You got to know when to hold ‘em, know when to fold ‘em. But only once or twice a year do poker aficionados see the kind of laydown they’ll remember like the Kenny Rogers tune.
Ian Steinman did just that at the WPT Rolling Thunder final table on Monday, folding a third-nuts set of kings on the river against former WSOP Main Event champion Joe McKeehen’s cleverly camouflaged nut straight.
But even though Steinman made what some people see as one of the sickest laydowns in poker tournament history, other players are questioning the decision not to call from a game theory optimal (GTO) standpoint.
Steinman is an online pro who, under screen name “APokerJoker2,” was the top ranked player on WSOP.com Nevada in 2016.
But it’s almost unheard of for an internet grinder, or anyone for that matter, who uses GTO principles to even consider folding that hand, and no one would have ever faulted him for making that call.
Joe McKeehen Q♣10♦
Ian Steinman K♦K♠
Pre-flop: Ian raises to 160k, Joe calls
Flop: Ian bets 150k, Joe calls
Turn: Ian checks, Joe bets 370k, Ian calls
River: Ian bets 600k, Joe raises all in to 2.74m, Ian folds
With the blinds at 30,000/60,000 and a 10,000 ante, action folded over to Steinman, the chip leader with over 5.5 million chips, in the small blind.
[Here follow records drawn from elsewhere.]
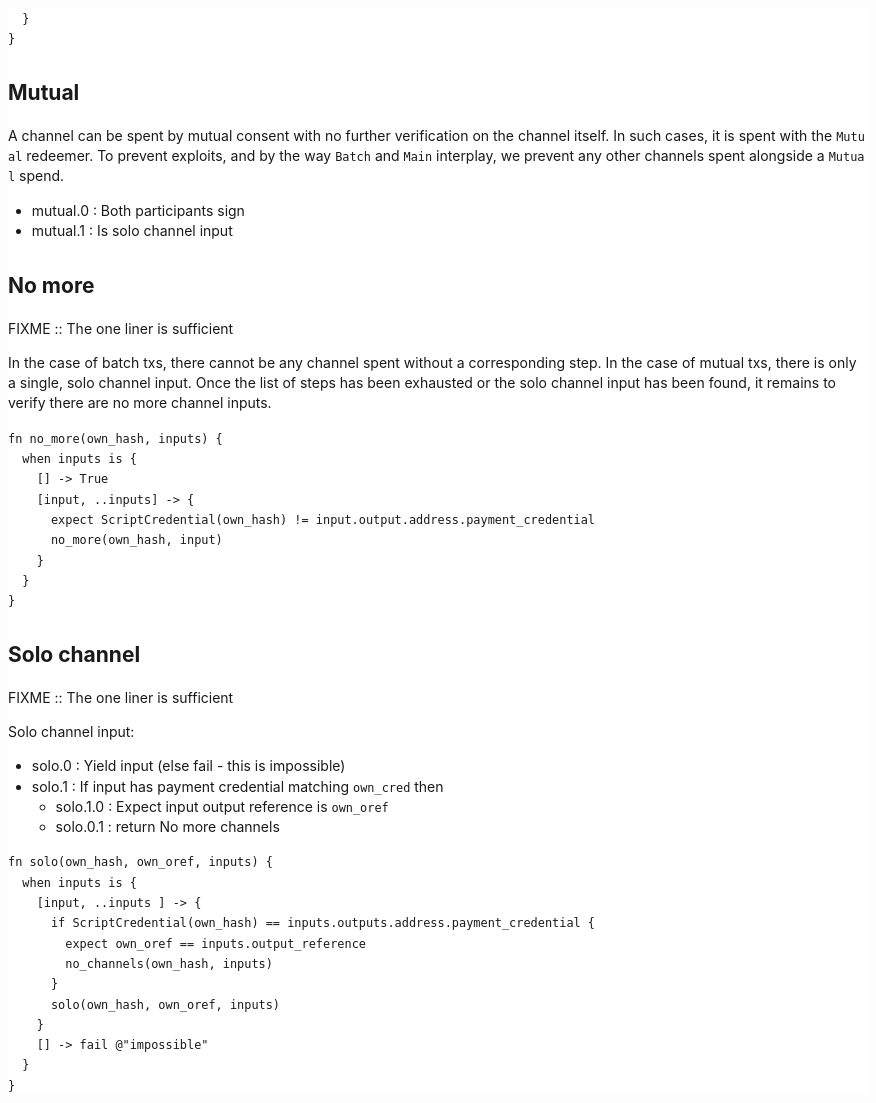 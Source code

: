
 ```aiken
  }
}
```

## Mutual

A channel can be spent by mutual consent with no further verification on the
channel itself. In such cases, it is spent with the `Mutual` redeemer. To
prevent exploits, and by the way `Batch` and `Main` interplay, we prevent any
other channels spent alongside a `Mutual` spend.

- mutual.0 : Both participants sign
- mutual.1 : Is solo channel input

## No more

FIXME :: The one liner is sufficient

In the case of batch txs, there cannot be any channel spent without a
corresponding step. In the case of mutual txs, there is only a single, solo
channel input. Once the list of steps has been exhausted or the solo channel
input has been found, it remains to verify there are no more channel inputs.

```aiken
fn no_more(own_hash, inputs) {
  when inputs is {
    [] -> True
    [input, ..inputs] -> {
      expect ScriptCredential(own_hash) != input.output.address.payment_credential
      no_more(own_hash, input)
    }
  }
}
```

## Solo channel

FIXME :: The one liner is sufficient

Solo channel input:

- solo.0 : Yield input (else fail - this is impossible)
- solo.1 : If input has payment credential matching `own_cred` then
  - solo.1.0 : Expect input output reference is `own_oref`
  - solo.0.1 : return No more channels

```aiken
fn solo(own_hash, own_oref, inputs) {
  when inputs is {
    [input, ..inputs ] -> {
      if ScriptCredential(own_hash) == inputs.outputs.address.payment_credential {
        expect own_oref == inputs.output_reference
        no_channels(own_hash, inputs)
      }
      solo(own_hash, own_oref, inputs)
    }
    [] -> fail @"impossible"
  }
}
```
He put in a raise to 160,000, and McKeehen (3.3 million) made the call.
The ace on the flop wasn’t ideal for Steinman, but he couldn’t allow his opponent to take control of the hand in position and potentially bluff him off the best hand, so he fired out a continuation bet of 150,000.
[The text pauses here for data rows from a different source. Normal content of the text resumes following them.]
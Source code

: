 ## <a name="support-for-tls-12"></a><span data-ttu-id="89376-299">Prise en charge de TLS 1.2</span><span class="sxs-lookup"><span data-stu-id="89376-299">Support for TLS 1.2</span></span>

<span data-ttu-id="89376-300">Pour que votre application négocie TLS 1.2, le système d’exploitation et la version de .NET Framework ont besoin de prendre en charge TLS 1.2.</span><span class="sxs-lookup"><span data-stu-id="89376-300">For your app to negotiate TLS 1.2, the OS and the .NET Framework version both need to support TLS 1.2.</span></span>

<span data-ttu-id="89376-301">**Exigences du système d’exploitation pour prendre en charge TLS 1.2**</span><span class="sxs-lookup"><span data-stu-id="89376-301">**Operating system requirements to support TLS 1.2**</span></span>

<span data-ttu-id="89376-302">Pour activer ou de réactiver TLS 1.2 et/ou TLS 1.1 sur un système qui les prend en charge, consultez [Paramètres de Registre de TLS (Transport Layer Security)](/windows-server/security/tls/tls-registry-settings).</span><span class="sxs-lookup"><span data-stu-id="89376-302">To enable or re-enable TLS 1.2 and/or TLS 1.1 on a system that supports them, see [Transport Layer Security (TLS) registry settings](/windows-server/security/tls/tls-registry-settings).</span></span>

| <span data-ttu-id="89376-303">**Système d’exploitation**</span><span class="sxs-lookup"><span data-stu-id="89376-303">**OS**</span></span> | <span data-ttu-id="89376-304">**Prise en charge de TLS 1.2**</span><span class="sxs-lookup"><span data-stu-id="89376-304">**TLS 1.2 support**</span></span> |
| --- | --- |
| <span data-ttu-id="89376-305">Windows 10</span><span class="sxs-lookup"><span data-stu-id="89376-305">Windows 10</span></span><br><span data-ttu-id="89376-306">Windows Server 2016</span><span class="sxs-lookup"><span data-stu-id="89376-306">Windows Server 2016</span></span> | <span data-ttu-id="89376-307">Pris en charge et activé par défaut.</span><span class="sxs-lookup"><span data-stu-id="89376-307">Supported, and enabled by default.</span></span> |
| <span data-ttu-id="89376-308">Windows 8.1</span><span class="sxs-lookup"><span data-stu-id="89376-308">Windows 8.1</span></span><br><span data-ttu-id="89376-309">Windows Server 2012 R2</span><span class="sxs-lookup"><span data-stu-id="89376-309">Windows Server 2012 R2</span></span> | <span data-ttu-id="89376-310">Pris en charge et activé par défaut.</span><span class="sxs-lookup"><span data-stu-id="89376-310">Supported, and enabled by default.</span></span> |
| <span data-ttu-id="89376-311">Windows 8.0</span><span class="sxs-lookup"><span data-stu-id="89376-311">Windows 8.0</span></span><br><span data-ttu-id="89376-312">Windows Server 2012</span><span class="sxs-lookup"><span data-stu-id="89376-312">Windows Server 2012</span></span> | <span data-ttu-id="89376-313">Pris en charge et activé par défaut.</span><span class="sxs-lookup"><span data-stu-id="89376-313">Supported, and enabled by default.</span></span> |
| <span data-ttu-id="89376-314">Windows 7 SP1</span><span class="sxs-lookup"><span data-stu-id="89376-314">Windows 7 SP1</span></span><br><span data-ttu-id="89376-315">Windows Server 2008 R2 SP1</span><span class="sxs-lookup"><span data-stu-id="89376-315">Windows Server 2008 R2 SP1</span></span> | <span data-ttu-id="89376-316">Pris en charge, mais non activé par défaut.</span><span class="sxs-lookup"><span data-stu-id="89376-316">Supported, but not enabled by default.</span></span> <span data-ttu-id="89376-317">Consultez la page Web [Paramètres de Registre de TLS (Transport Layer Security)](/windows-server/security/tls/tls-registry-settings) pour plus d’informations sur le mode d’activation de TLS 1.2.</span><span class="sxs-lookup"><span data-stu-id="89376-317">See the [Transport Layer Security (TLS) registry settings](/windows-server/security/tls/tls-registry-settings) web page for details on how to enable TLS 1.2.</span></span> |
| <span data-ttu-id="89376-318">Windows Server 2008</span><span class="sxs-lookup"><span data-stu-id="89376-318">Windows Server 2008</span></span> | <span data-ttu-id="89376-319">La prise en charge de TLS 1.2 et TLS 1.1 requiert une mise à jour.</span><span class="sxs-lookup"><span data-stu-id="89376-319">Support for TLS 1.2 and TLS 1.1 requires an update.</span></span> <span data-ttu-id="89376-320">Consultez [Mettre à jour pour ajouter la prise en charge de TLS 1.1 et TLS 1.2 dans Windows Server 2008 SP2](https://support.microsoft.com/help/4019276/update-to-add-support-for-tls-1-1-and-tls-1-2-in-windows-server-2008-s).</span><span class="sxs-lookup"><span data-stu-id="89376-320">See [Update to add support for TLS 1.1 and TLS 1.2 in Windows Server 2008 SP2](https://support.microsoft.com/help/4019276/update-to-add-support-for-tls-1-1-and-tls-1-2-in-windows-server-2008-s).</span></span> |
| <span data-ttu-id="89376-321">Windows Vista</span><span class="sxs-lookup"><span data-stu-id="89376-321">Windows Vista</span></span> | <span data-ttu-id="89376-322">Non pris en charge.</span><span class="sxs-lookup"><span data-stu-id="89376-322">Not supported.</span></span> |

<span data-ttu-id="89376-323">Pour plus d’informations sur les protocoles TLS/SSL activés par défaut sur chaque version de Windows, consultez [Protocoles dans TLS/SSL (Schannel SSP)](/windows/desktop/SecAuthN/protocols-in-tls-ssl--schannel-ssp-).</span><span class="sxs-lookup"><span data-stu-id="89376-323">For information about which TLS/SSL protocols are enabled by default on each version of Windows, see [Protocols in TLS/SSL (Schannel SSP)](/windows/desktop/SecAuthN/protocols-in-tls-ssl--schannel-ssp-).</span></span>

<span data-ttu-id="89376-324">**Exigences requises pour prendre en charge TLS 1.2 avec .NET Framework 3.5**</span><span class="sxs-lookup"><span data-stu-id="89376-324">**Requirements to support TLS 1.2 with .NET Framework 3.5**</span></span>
If it were 2008 instead of 2018, McKeehen would have released his hand since he completely whiffed at that flop. But the new GTO approach suggests players should call a flop bet with just about any two cards, in position, and then bluff on the turn if the opponent checks it back to you.
McKeehen didn’t become world champion in 2015 by playing using outdated poker strategies, so he made the call. Steinman did exactly as he hoped and checked the turn, giving the WSOP bracelet winner an opportunity to semi-bluff with a gut shot straight draw. He fired out 375,000 chips and, to his dismay, received a call.
When the sickest card in the deck, a non-heart king, hit on the river, even the announcers on the livestream were certain there was no way Steinman could avoid doubling up McKeehen.
The chip leader, who had improved his hand to a set of kings, led on the river with a bet of 600,000. McKeehen then moved all-in for another 2,140,000 with the stone cold nuts. In this spot, with a set of kings, most players would have beat their opponent into the pot.
But Steinman not only didn’t snap-call, he used all six of his 30-second time extension chips to ponder his move before somehow, some way, finding a fold.
But Was It the Right Decision?
Steinman ended up finishing in 2nd place to win $201,428, McKeehen finished in 3rd (for $131,081). But Steinman admitted after he busted that he believed he made a bad fold even though, in that specific hand, it turned out to be right.
“In my mind, my thinking was very kind of fish, but if it’s somehow correct then it’s some weird high-level study,” he said of his decision to fold a set of kings. “It still might have been a terrible fold. Most likely it was just a terrible fold with bad logic and maybe I just kind of got caught up in the moment.”
Twitter commenters agreed with Steinman. One poster asked, “are we really going to be results oriented and say this was an ‘amazing decision?’ This was an amazingly bad decision 99 percent of the time.”
In poker, you don’t have to be right every time. Sometimes, you’re forced to make calls when you’re beat simply because the math says it’s the right decision. But, over the long run, if you consistently make mathematically correct plays, you’ll come out ahead.
Steinman is a skilled pro and a winning player, but you won’t be if you get in the habit of folding a set of kings to former world champions.